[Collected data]
--------

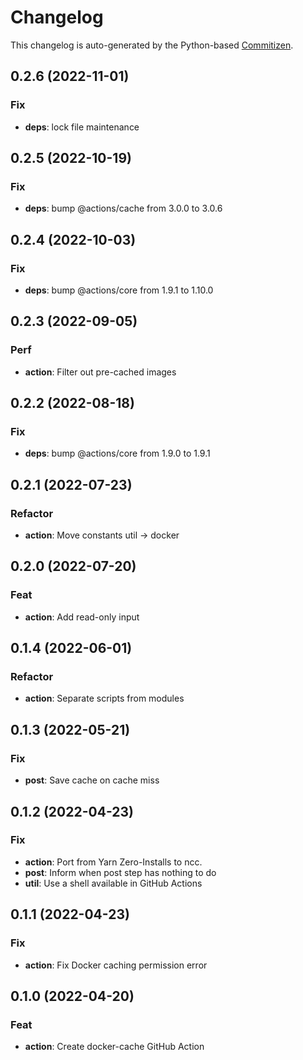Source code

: # Changelog

This changelog is auto-generated by the Python-based
[Commitizen](https://commitizen-tools.github.io/commitizen).

## 0.2.6 (2022-11-01)

### Fix

- **deps**: lock file maintenance

## 0.2.5 (2022-10-19)

### Fix

- **deps**: bump @actions/cache from 3.0.0 to 3.0.6

## 0.2.4 (2022-10-03)

### Fix

- **deps**: bump @actions/core from 1.9.1 to 1.10.0

## 0.2.3 (2022-09-05)

### Perf

- **action**: Filter out pre-cached images

## 0.2.2 (2022-08-18)

### Fix

- **deps**: bump @actions/core from 1.9.0 to 1.9.1

## 0.2.1 (2022-07-23)

### Refactor

- **action**: Move constants util -> docker

## 0.2.0 (2022-07-20)

### Feat

- **action**: Add read-only input

## 0.1.4 (2022-06-01)

### Refactor

- **action**: Separate scripts from modules

## 0.1.3 (2022-05-21)

### Fix

- **post**: Save cache on cache miss

## 0.1.2 (2022-04-23)

### Fix

- **action**: Port from Yarn Zero-Installs to ncc.
- **post**: Inform when post step has nothing to do
- **util**: Use a shell available in GitHub Actions

## 0.1.1 (2022-04-23)

### Fix

- **action**: Fix Docker caching permission error

## 0.1.0 (2022-04-20)

### Feat

- **action**: Create docker-cache GitHub Action

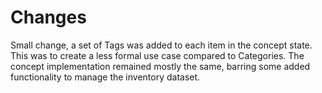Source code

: # Changes
Small change, a set of Tags was added to each item in the concept state. This was to create a less formal use case compared to Categories. The concept implementation remained mostly the same, barring some added functionality to manage the inventory dataset.

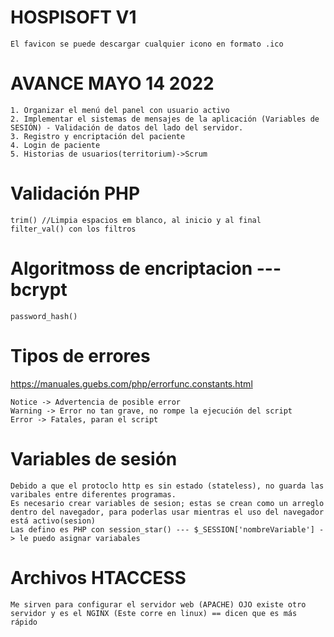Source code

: # HOSPISOFT V1

    El favicon se puede descargar cualquier icono en formato .ico

# AVANCE MAYO 14 2022
    1. Organizar el menú del panel con usuario activo
    2. Implementar el sistemas de mensajes de la aplicación (Variables de SESIÓN) - Validación de datos del lado del servidor.
    3. Registro y encriptación del paciente
    4. Login de paciente
    5. Historias de usuarios(territorium)->Scrum

# Validación PHP

    trim() //Limpia espacios em blanco, al inicio y al final
    filter_val() con los filtros

# Algoritmoss de encriptacion --- bcrypt
    password_hash()

# Tipos de errores
 https://manuales.guebs.com/php/errorfunc.constants.html

    Notice -> Advertencia de posible error
    Warning -> Error no tan grave, no rompe la ejecución del script
    Error -> Fatales, paran el script 

# Variables de sesión

    Debido a que el protoclo http es sin estado (stateless), no guarda las varibales entre diferentes programas.
    Es necesario crear variables de sesion; estas se crean como un arreglo dentro del navegador, para poderlas usar mientras el uso del navegador está activo(sesion)
    Las defino es PHP con session_star() --- $_SESSION['nombreVariable'] -> le puedo asignar variabales

# Archivos HTACCESS

    Me sirven para configurar el servidor web (APACHE) OJO existe otro servidor y es el NGINX (Este corre en linux) == dicen que es más rápido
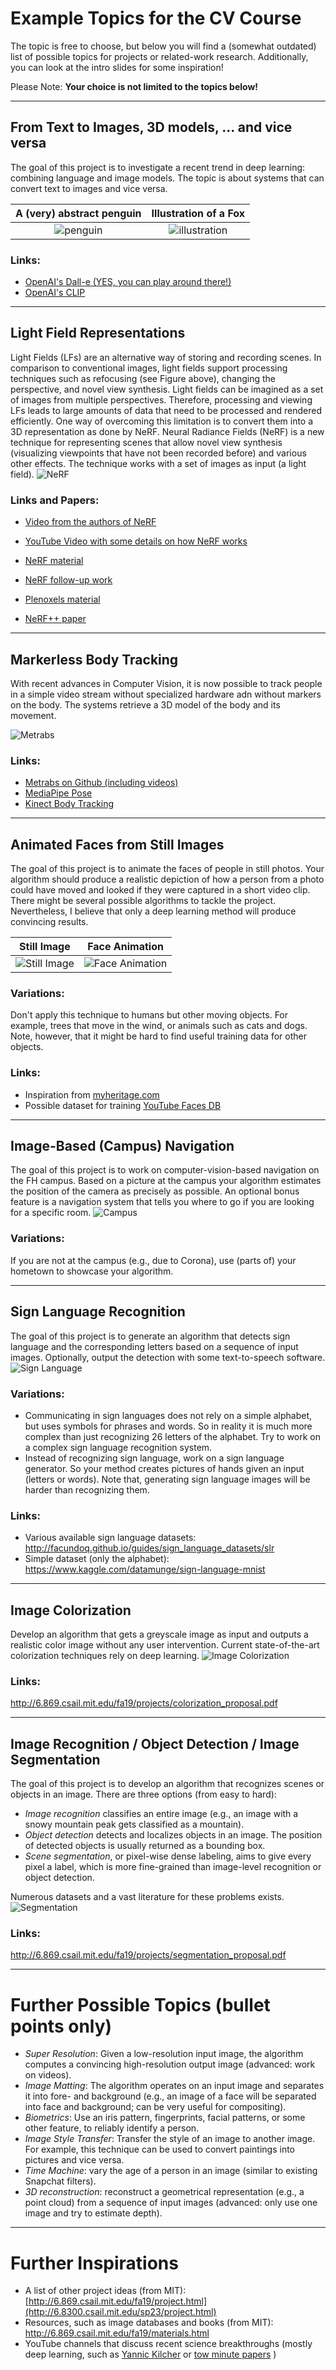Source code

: # Example Topics for the CV Course  
The topic is free to choose, but below you will find a (somewhat outdated) list of possible topics for projects or related-work research. 
Additionally, you can look at the intro slides for some inspiration! 

Please Note: **Your choice is not limited to the topics below!**


---

## From Text to Images, 3D models, ... and vice versa

The goal of this project is to investigate a recent trend in deep learning: combining language and image models. The topic is about systems that can convert text to images and vice versa. 

| A (very) abstract penguin                                             |  Illustration of a Fox |
| :---:                                                   |   :---: |
| ![penguin](../images/dalle_penguin_pretzel.png) | ![illustration](../images/dalle_fox_car.png) |


### Links:
- [OpenAI's Dall-e (YES, you can play around there!)](https://openai.com/blog/dall-e/)
- [OpenAI's CLIP](https://openai.com/blog/clip/)

---

## Light Field Representations


Light Fields (LFs) are an alternative way of storing and recording scenes. In comparison to conventional images, light fields support processing techniques such as refocusing (see Figure above), changing the perspective, and novel view synthesis. Light fields can be imagined as a set of images from multiple perspectives. Therefore, processing and viewing LFs leads to large amounts of data that need to be processed and rendered efficiently. One way of overcoming this limitation is to convert them into a 3D representation as done by NeRF. Neural Radiance Fields (NeRF) is a new technique for representing scenes that allow novel view synthesis (visualizing viewpoints that have not been recorded before) and various other effects. The technique works with a set of images as input (a light field). 
![NeRF](../images/NeRF.gif)

### Links and Papers: 
- [Video from the authors of NeRF](https://youtu.be/JuH79E8rdKc)
- [YouTube Video with some details on how NeRF works](https://youtu.be/CRlN-cYFxTk)

- [NeRF material](https://www.matthewtancik.com/nerf)
- [NeRF follow-up work](https://www.matthewtancik.com/learnit)
- [Plenoxels material](https://alexyu.net/plenoxels/)
- [NeRF++ paper](https://arxiv.org/abs/2010.07492)

---

## Markerless Body Tracking

With recent advances in Computer Vision, it is now possible to track people in a simple video stream without specialized hardware adn without markers on the body. The systems retrieve a 3D model of the body and its movement. 

![Metrabs](../images/metrabs.gif)

### Links:
- [Metrabs on Github (including videos)](https://github.com/isarandi/metrabs)
- [MediaPipe Pose](https://google.github.io/mediapipe/solutions/pose.html)
- [Kinect Body Tracking](https://docs.microsoft.com/en-us/azure/kinect-dk/body-sdk-download)

---

## Animated Faces from Still Images

The goal of this project is to animate the faces of people in still photos. 
Your algorithm should produce a realistic depiction of how a person from a photo could have moved and looked if they were captured in a short video clip. 
There might be several possible algorithms to tackle the project. Nevertheless, I believe that only a deep learning method will produce convincing results.

| Still Image                                             |  Face Animation |
| :---:                                                   |   :---: |
| ![Still Image](../images/face_animation_original.png)   |   ![Face Animation](../images/face_animation_moving.gif?raw=true) |

### Variations: 
Don't apply this technique to humans but other moving objects. For example, trees that move in the wind, or animals such as cats and dogs. Note, however, that it might be hard to find useful training data for other objects.

### Links:
- Inspiration from [myheritage.com](https://blog.myheritage.com/2021/02/new-animate-the-faces-in-your-family-photos/?utm_source=organic_twitter&utm_medium=social&utm_campaign=web&tr_funnel=web&tr_country=US&tr_creative=deep_nostalgia&utm_content=deep_nostalgia)
- Possible dataset for training [YouTube Faces DB](http://www.cs.tau.ac.il/~wolf/ytfaces/)

---

## Image-Based (Campus) Navigation
The goal of this project is to work on computer-vision-based navigation on the FH campus. Based on a picture at the campus your algorithm estimates the position of the camera as precisely as possible. An optional bonus feature is a navigation system that tells you where to go if you are looking for a specific room.
![Campus](../images/campus.jpg)
### Variations: 
If you are not at the campus (e.g., due to Corona), use (parts of) your hometown to showcase your algorithm.

---

## Sign Language Recognition 
The goal of this project is to generate an algorithm that detects sign language and the corresponding letters based on a sequence of input images. 
Optionally, output the detection with some text-to-speech software.
![Sign Language](../images/sign_language.png)

### Variations: 
- Communicating in sign languages does not rely on a simple alphabet, but uses symbols for phrases and words. So in reality it is much more complex than just recognizing 26 letters of the alphabet. Try to work on a complex sign language recognition system. 
- Instead of recognizing sign language, work on a sign language generator. So your method creates pictures of hands given an input (letters or words).
Note that, generating sign language images will be harder than recognizing them.


### Links:
- Various available sign language datasets: http://facundoq.github.io/guides/sign_language_datasets/slr
- Simple dataset (only the alphabet): https://www.kaggle.com/datamunge/sign-language-mnist

---



## Image Colorization
Develop an algorithm that gets a greyscale image as input and outputs a realistic color image without any user intervention. Current state-of-the-art colorization techniques rely on deep learning.
![Image Colorization](../images/image_colorization.png)

### Links:
http://6.869.csail.mit.edu/fa19/projects/colorization_proposal.pdf


---

## Image Recognition / Object Detection / Image Segmentation
The goal of this project is to develop an algorithm that recognizes scenes or objects in an image. 
There are three options (from easy to hard):
- *Image recognition* classifies an entire image (e.g., an image with a snowy mountain peak gets classified as a mountain).
- *Object detection* detects and localizes objects in an image. The position of detected objects is usually returned as a bounding box. 
- *Scene segmentation*, or pixel-wise dense labeling, aims to give every pixel a label, which is more fine-grained than image-level
recognition or object detection.

Numerous datasets and a vast literature for these problems exists.
![Segmentation](../images/segmentation.png)

### Links:
http://6.869.csail.mit.edu/fa19/projects/segmentation_proposal.pdf


---

# Further Possible Topics (bullet points only)

- *Super Resolution*: Given a low-resolution input image, the algorithm computes a convincing high-resolution output image (advanced: work on videos).
- *Image Matting*: The algorithm operates on an input image and separates it into fore- and background (e.g., an image of a face will be separated into face and background; can be very useful for compositing). 
- *Biometrics*: Use an iris pattern, fingerprints, facial patterns, or some other feature, to reliably identify a person.
- *Image Style Transfer*: Transfer the style of an image to another image. For example, this technique can be used to convert paintings into pictures and vice versa.
- *Time Machine*: vary the age of a person in an image (similar to existing Snapchat filters).
- *3D reconstruction*: reconstruct a geometrical representation (e.g., a point cloud) from a sequence of input images (advanced: only use one image and try to estimate depth).



---

# Further Inspirations
- A list of other project ideas (from MIT): [http://6.869.csail.mit.edu/fa19/project.html](http://6.8300.csail.mit.edu/sp23/project.html)
- Resources, such as image databases and books (from MIT): http://6.869.csail.mit.edu/fa19/materials.html
- YouTube channels that discuss recent science breakthroughs (mostly deep learning, such as [Yannic Kilcher](https://www.youtube.com/c/YannicKilcher/videos) or [tow minute papers](https://www.youtube.com/c/K%C3%A1rolyZsolnai/videos) )

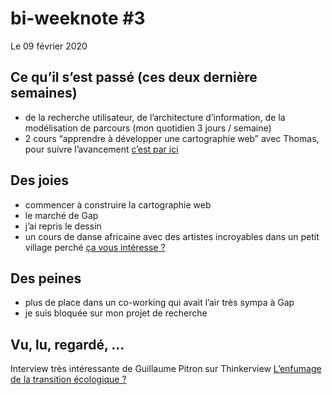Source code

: # bi-weeknote #3
Le 09 février 2020

## Ce qu’il s’est passé (ces deux dernière semaines)
- de la recherche utilisateur, de l’architecture d’information, de la modélisation de parcours (mon quotidien 3 jours / semaine)
- 2 cours “apprendre à développer une cartographie web” avec Thomas, pour suivre l’avancement [c’est par ici](https://github.com/sofiaboulaarab/carto_recherche)

## Des joies
- commencer à construire la cartographie web 
- le marché de Gap
- j’ai repris le dessin
- un cours de danse africaine avec des artistes incroyables dans un petit village perché [ça vous intéresse ?](https://www.facebook.com/afriqueenavance/)

## Des peines
- plus de place dans un co-working qui avait l’air très sympa à Gap
- je suis bloquée sur mon projet de recherche

## Vu, lu, regardé, ...
Interview très intéressante de Guillaume Pitron sur Thinkerview [L’enfumage de la transition écologique ?](https://www.youtube.com/watch?v=2lHTHINmNVk&t=31s)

--------

● **Assigned task**
Copy word for word the lines of the records above from the one with "- YouTube channels" up to and including the one with "- commencer à construire la cartographie web". Skip the pictures.

● **Answer to the exercise**
- YouTube channels that discuss recent science breakthroughs (mostly deep learning, such as [Yannic Kilcher](https://www.youtube.com/c/YannicKilcher/videos) or [tow minute papers](https://www.youtube.com/c/K%C3%A1rolyZsolnai/videos) )

Source code

: # bi-weeknote #3
Le 09 février 2020

## Ce qu’il s’est passé (ces deux dernière semaines)
- de la recherche utilisateur, de l’architecture d’information, de la modélisation de parcours (mon quotidien 3 jours / semaine)
- 2 cours “apprendre à développer une cartographie web” avec Thomas, pour suivre l’avancement [c’est par ici](https://github.com/sofiaboulaarab/carto_recherche)

## Des joies
- commencer à construire la cartographie web 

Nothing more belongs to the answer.